A High Throughput Generative Vector Autoregression Model for Stochastic
Synapses
- URL: http://arxiv.org/abs/2205.05053v1
- Date: Tue, 10 May 2022 17:08:30 GMT
- Title: A High Throughput Generative Vector Autoregression Model for Stochastic
Synapses
- Authors: T. Hennen, A. Elias, J. F. Nodin, G. Molas, R. Waser, D. J. Wouters
and D. Bedau
- Abstract summary: We develop a high throughput generative model for synaptic arrays based on electrical measurement data for resistive memory cells.

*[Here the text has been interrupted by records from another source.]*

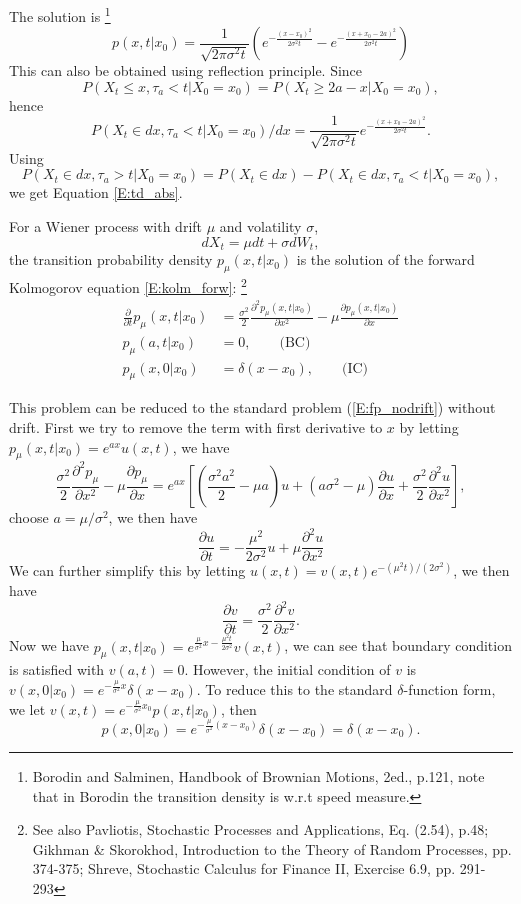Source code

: The solution is
\footnote{Borodin and Salminen, Handbook of Brownian Motions, 2ed., p.121,
note that in Borodin the transition density is w.r.t speed measure.}
\begin{equation} \label{E:td_abs}
  p(x,t|x_0) = \frac{1}{\sqrt{2\pi \sigma^2 t}} 
    \left(  e^{-\frac{(x-x_0)^2}{2\sigma^2 t}} 
          - e^{-\frac{(x+x_0-2a)^2}{2\sigma^2 t}} \right)
\end{equation}
This can also be obtained using reflection principle. Since
\[
  P(X_t\le x, \tau_a<t | X_0=x_0) = P(X_t\ge 2a-x | X_0=x_0),
\]
hence
\[
  P(X_t\in dx, \tau_a<t | X_0=x_0) / dx
    = \frac{1}{\sqrt{2\pi \sigma^2 t}} e^{-\frac{(x+x_0-2a)^2}{2\sigma^2 t}}.
\]
Using
\[
P(X_t\in dx, \tau_a>t | X_0=x_0) 
   = P(X_t\in dx) - P(X_t\in dx, \tau_a<t | X_0=x_0),
\]
we get Equation \ref{E:td_abs}.

For a Wiener process with drift $\mu$ and volatility $\sigma$, 
\[
  dX_t = \mu dt + \sigma dW_t,
\]
the transition probability density $p_{\mu}(x,t|x_0)$ is the solution of the
forward Kolmogorov equation \ref{E:kolm_forw}:
\footnote{See also Pavliotis, Stochastic Processes and Applications, Eq. (2.54), p.48;
  Gikhman \& Skorokhod, Introduction to the Theory of Random Processes, pp. 374-375;
  Shreve, Stochastic Calculus for Finance II, Exercise 6.9, pp. 291-293}
\begin{align*}
  \frac{\partial}{\partial t} p_{\mu}(x,t|x_0)
    &= \frac{\sigma^2}{2} \frac{\partial^2 p_{\mu}(x,t|x_0)}{\partial x^2}   
     - \mu \frac{\partial p_{\mu}(x,t|x_0)}{\partial x}   \\
  p_{\mu}(a,t|x_0) &= 0,  \qquad \text{(BC)}  \\
  p_{\mu}(x,0|x_0) &= \delta (x-x_0),  \qquad \text{(IC)}  
\end{align*}

This problem can be reduced to the standard problem (\ref{E:fp_nodrift}) without
drift. First we try to remove the term with first derivative to $x$ by letting
$p_{\mu}(x,t|x_0)=e^{ax} u(x,t)$, we have
\[
 \frac{\sigma^2}{2} \frac{\partial^2 p_{\mu}}{\partial x^2}
 - \mu \frac{\partial p_{\mu}}{\partial x}
 = e^{ax} \left[
   \left( \frac{\sigma^2 a^2}{2} - \mu a \right) u
   + (a \sigma^2 -\mu) \frac{\partial u}{\partial x}
   + \frac{\sigma^2}{2} \frac{\partial^2 u}{\partial x^2}
  \right],
\]
choose $a=\mu/\sigma^2$, we then have
\[
  \frac{\partial u}{\partial t} 
    = - \frac{\mu^2}{2 \sigma^2} u + \mu \frac{\partial^2 u}{\partial x^2}   
\]
We can further simplify this by letting 
$u(x,t)=v(x,t) e^{-(\mu^2 t)/(2\sigma^2)}$, we then have
\[
  \frac{\partial v}{\partial t} = 
    \frac{\sigma^2}{2} \frac{\partial^2 v}{\partial x^2}.
\]
Now we have
$p_{\mu}(x,t|x_0)=e^{\frac{\mu}{\sigma^2}x-\frac{\mu^2 t}{2\sigma^2}} v(x,t)$,
we can see that boundary condition is satisfied with $v(a,t)=0$. However, the
initial condition of $v$ is 
$v(x,0|x_0)=e^{-\frac{\mu}{\sigma^2} x} \delta(x-x_0)$. To reduce this to the
standard $\delta$-function form, we let 
$v(x,t)=e^{-\frac{\mu}{\sigma^2} x_0} p(x,t|x_0)$, then
\[
  p(x,0|x_0)=e^{-\frac{\mu}{\sigma^2} (x-x_0)} \delta(x-x_0)=\delta(x-x_0).
\]


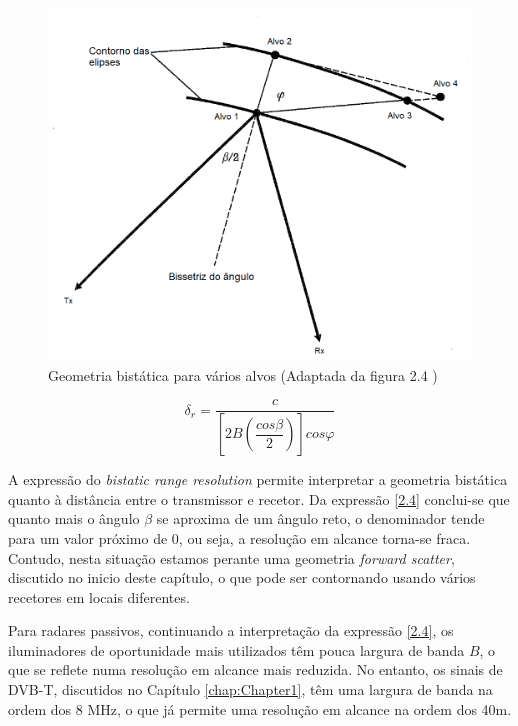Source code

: \begin{figure}[h]
\centering
\includegraphics[scale=0.5]{chapters/ch2/assets/geom_varios_alvos}
\caption[Geometria bistática para vários alvos]{Geometria bistática para vários alvos (Adaptada da figura 2.4 \cite{Griffiths2017})}
\label{fig:geom_varios_alvos}
\end{figure}


\begin{equation} \label{2.4}
\delta_{r}=\dfrac{c}{\left[ 2B\left( \dfrac{cos\beta}{2}\right)\right] cos\varphi}
\end{equation}


A expressão do \textit{bistatic range resolution} permite interpretar a geometria bistática quanto à distância entre o transmissor e recetor. Da expressão \ref{2.4} conclui-se que quanto mais o ângulo $\beta$ se aproxima de um ângulo reto, o denominador tende para um valor próximo de 0, ou seja, a resolução em alcance torna-se fraca. Contudo, nesta situação estamos perante uma geometria \textit{forward scatter}, discutido no inicio deste capítulo, o que pode ser contornando usando vários recetores em locais diferentes.\par 
Para radares passivos, continuando a interpretação da expressão \ref{2.4}, os iluminadores de oportunidade mais utilizados têm pouca largura de banda $B$, o que se reflete numa resolução em alcance mais reduzida. No entanto, os sinais de DVB-T, discutidos no Capítulo \ref{chap:Chapter1}, têm uma largura de banda na ordem dos 8 MHz, o que já permite uma resolução em alcance na ordem dos 40m.

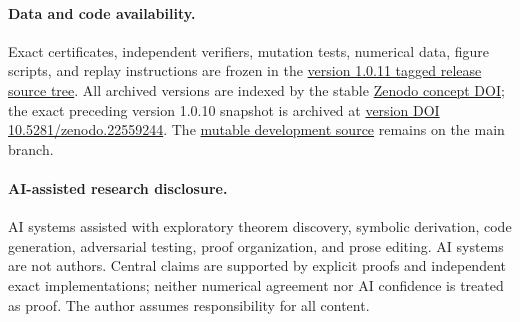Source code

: \documentclass[11pt]{article}
\theoremstyle{definition}
\newcommand{\1}{\mathbf 1}
\begin{document}
\paragraph{Data and code availability.}
Exact certificates, independent verifiers, mutation tests, numerical data,
figure scripts, and replay instructions are frozen in the
\href{https://github.com/AlecKriebel/Math/tree/maximally-collective-stable-turing-v1.0.11/maximally_collective_stable_turing_patterns_binary_complex_mass_action_networks}{version 1.0.11 tagged release source tree}.
All archived versions are indexed by the stable
\href{https://doi.org/10.5281/zenodo.21753404}{Zenodo concept DOI}; the exact
preceding version 1.0.10 snapshot is archived at
\href{https://doi.org/10.5281/zenodo.22559244}{version DOI 10.5281/zenodo.22559244}.
The \href{https://github.com/AlecKriebel/Math/tree/main/maximally_collective_stable_turing_patterns_binary_complex_mass_action_networks}{mutable development source} remains on the main branch.

\paragraph{AI-assisted research disclosure.}
AI systems assisted with exploratory theorem discovery, symbolic derivation,
code generation, adversarial testing, proof organization, and prose editing.
AI systems are not authors.  Central claims are supported by explicit proofs
and independent exact implementations; neither numerical agreement nor AI
confidence is treated as proof.  The author assumes responsibility for all
content.

\begingroup
\renewcommand*{\bibfont}{\footnotesize}
\sloppy
\printbibliography
\endgroup
\end{document}
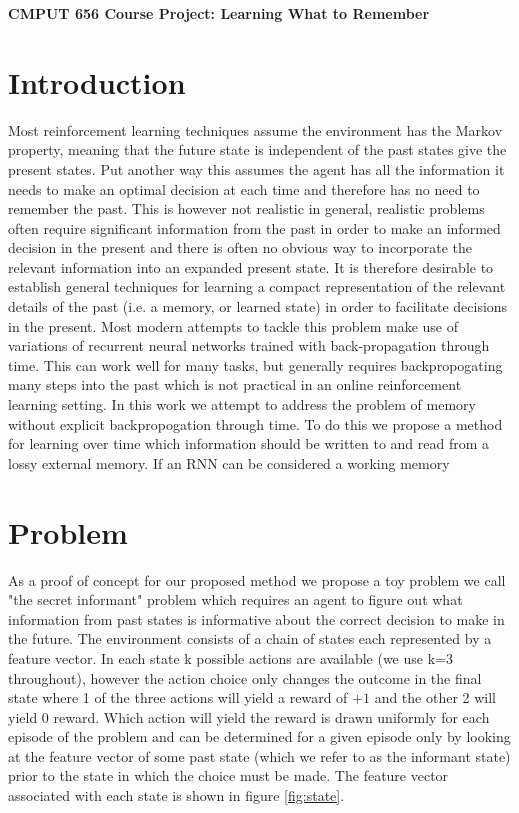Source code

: \documentclass{article}
\begin{document}
\begin{center}
{\Large \textbf{CMPUT 656 Course Project: Learning What to Remember}}
\end{center}
\section*{Introduction}
Most reinforcement learning techniques assume the environment has the Markov property, meaning that the future state is independent of the past states give the present states. Put another way this assumes the agent has all the information it needs to make an optimal decision at each time and therefore has no need to remember the past. This is however not realistic in general, realistic problems often require significant information from the past in order to make an informed decision in the present and there is often no obvious way to incorporate the relevant information into an expanded present state. It is therefore desirable to establish general techniques for learning a compact representation of the relevant details of the past (i.e. a memory, or learned state) in order to facilitate decisions in the present.
Most modern attempts to tackle this problem make use of variations of recurrent neural networks trained with back-propagation through time. This can work well for many tasks, but generally requires backpropogating many steps into the past which is not practical in an online reinforcement learning setting. In this work we attempt to address the problem of memory without explicit backpropogation through time. To do this we propose a method for learning over time which information should be written to and read from a lossy external memory. If an RNN can be considered a working memory

\section*{Problem}
As a proof of concept for our proposed method we propose a toy problem we call "the secret informant" problem which requires an agent to figure out what information from past states is informative about the correct decision to make in the future. The environment consists of a chain of states each represented by a feature vector. In each state k possible actions are available (we use k=3 throughout), however the action choice only changes the outcome in the final state where 1 of the three actions will yield a reward of $+1$ and the other 2 will yield $0$ reward. Which action will yield the reward is drawn uniformly for each episode of the problem and can be determined for a given episode only by looking at the feature vector of some past state (which we refer to as the informant state) prior to the state in which the choice must be made. The feature vector associated with each state is shown in figure \ref{fig:state}.
\end{document}
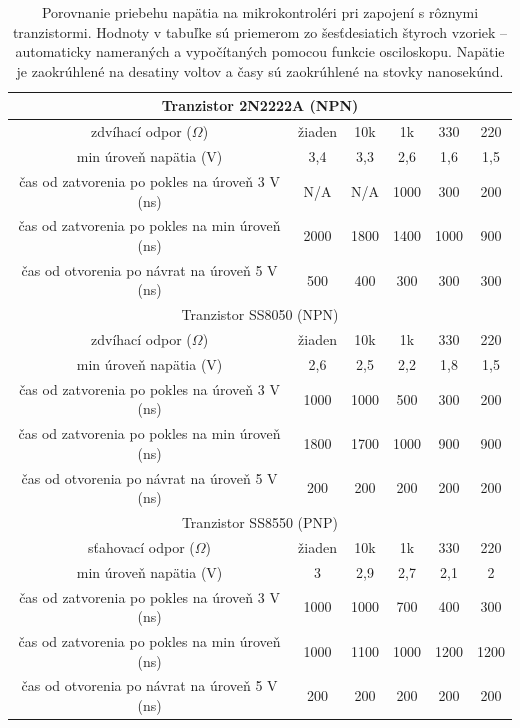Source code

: \begin{table}
    \caption[Porovnanie priebehu napätia pri zapojení s rôznymi tranzistormi]{Porovnanie priebehu napätia na mikrokontroléri pri zapojení s rôznymi tranzistormi. Hodnoty v tabuľke sú priemerom zo šesťdesiatich štyroch vzoriek -- automaticky nameraných a vypočítaných pomocou funkcie osciloskopu. Napätie je zaokrúhlené na desatiny voltov a časy sú zaokrúhlené na stovky nanosekúnd.}
    \label{tab:oscVoltage}
    \begin{center}
    \begin{tabular}{|c|c|c|c|c|c|}
        \hline
        \multicolumn{6}{|c|}{Tranzistor 2N2222A (NPN)} \\
        \hline 
        zdvíhací odpor ($\Omega$) & žiaden & 10k & 1k & 330 & 220 \\
        \hline
        min úroveň napätia (V) & 3,4 & 3,3 & 2,6 & 1,6 & 1,5 \\
        \hline
        čas od zatvorenia po pokles na úroveň 3 V (ns) & N/A & N/A & 1000 & 300 & 200 \\
        \hline
        čas od zatvorenia po pokles na min úroveň (ns) & 2000 & 1800 & 1400 & 1000 & 900 \\
        \hline
        čas od otvorenia po návrat na úroveň 5 V (ns) & 500 & 400 & 300 & 300 & 300 \\
        \hline
        \multicolumn{6}{|c|}{Tranzistor SS8050 (NPN)} \\
        \hline 
        zdvíhací odpor ($\Omega$) & žiaden & 10k & 1k & 330 & 220 \\
        \hline
        min úroveň napätia (V) & 2,6 & 2,5 & 2,2 & 1,8 & 1,5 \\
        \hline
        čas od zatvorenia po pokles na úroveň 3 V (ns) & 1000 & 1000 & 500 & 300 & 200 \\
        \hline
        čas od zatvorenia po pokles na min úroveň (ns) & 1800 & 1700 & 1000 & 900 & 900 \\
        \hline
        čas od otvorenia po návrat na úroveň 5 V (ns) & 200 & 200 & 200 & 200 & 200 \\
        \hline
        \multicolumn{6}{|c|}{Tranzistor SS8550 (PNP)} \\
        \hline 
        sťahovací odpor ($\Omega$) & žiaden & 10k & 1k & 330 & 220 \\
        \hline
        min úroveň napätia (V) & 3 & 2,9 & 2,7 & 2,1 & 2 \\
        \hline
        čas od zatvorenia po pokles na úroveň 3 V (ns) & 1000 & 1000 & 700 & 400 & 300 \\
        \hline
        čas od zatvorenia po pokles na min úroveň (ns) & 1000 & 1100 & 1000 & 1200 & 1200 \\
        \hline
        čas od otvorenia po návrat na úroveň 5 V (ns) & 200 & 200 & 200 & 200 & 200 \\
        \hline
    \end{tabular}
    \end{center}
\end{table}

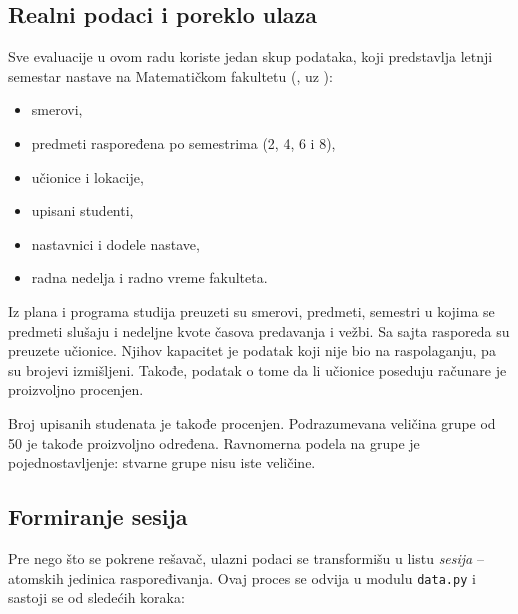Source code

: \documentclass[12pt,oneside]{memoir}
\begin{document}
\subsection{Realni podaci i poreklo ulaza}
\label{sec:poreklo_podataka}

Sve evaluacije u ovom radu koriste jedan skup podataka, koji
predstavlja letnji semestar nastave na Matematičkom fakultetu
(, uz ):

\begin{itemize}
\item smerovi,
\item predmeti raspoređena po semestrima (2, 4, 6 i 8),
\item učionice i lokacije,
\item upisani studenti,
\item nastavnici i dodele nastave,
\item radna nedelja i radno vreme fakulteta.
\end{itemize}

Iz plana i programa studija preuzeti su
smerovi, predmeti, semestri u kojima se predmeti slušaju i nedeljne
kvote časova predavanja i vežbi. Sa sajta rasporeda su preuzete učionice.
Njihov kapacitet je podatak koji nije bio na raspolaganju, pa su brojevi izmišljeni.
Takođe, podatak o tome da li učionice poseduju računare je proizvoljno procenjen.

Broj upisanih studenata je takođe procenjen. Podrazumevana veličina grupe od 50 je takođe
proizvoljno određena. Ravnomerna podela na grupe je pojednostavljenje:
stvarne grupe nisu iste veličine.

\subsection{Formiranje sesija}
\label{sec:sesije}

Pre nego što se pokrene rešavač, ulazni podaci se transformišu u
listu \emph{sesija} -- atomskih jedinica raspoređivanja. Ovaj
proces se odvija u modulu \texttt{data.py} i sastoji se od
sledećih koraka:
\end{document}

We demonstrate array sizes above one billion cells and throughputs exceeding one hundred million weight updates per second, above the pixel rate of a 30 frames/s 4K video stream.
- Score: 0.0
- License: http://creativecommons.org/licenses/by/4.0/
- Abstract: By imitating the synaptic connectivity and plasticity of the brain, emerging
electronic nanodevices offer new opportunities as the building blocks of
neuromorphic systems. One challenge for largescale simulations of computational
architectures based on emerging devices is to accurately capture device
response, hysteresis, noise, and the covariance structure in the temporal
domain as well as between the different device parameters. We address this
challenge with a high throughput generative model for synaptic arrays that is
based on a recently available type of electrical measurement data for resistive
memory cells. We map this real world data onto a vector autoregressive
stochastic process to accurately reproduce the device parameters and their
cross-correlation structure. While closely matching the measured data, our
model is still very fast; we provide parallelized implementations for both CPUs
and GPUs and demonstrate array sizes above one billion cells and throughputs
exceeding one hundred million weight updates per second, above the pixel rate
of a 30 frames/s 4K video stream.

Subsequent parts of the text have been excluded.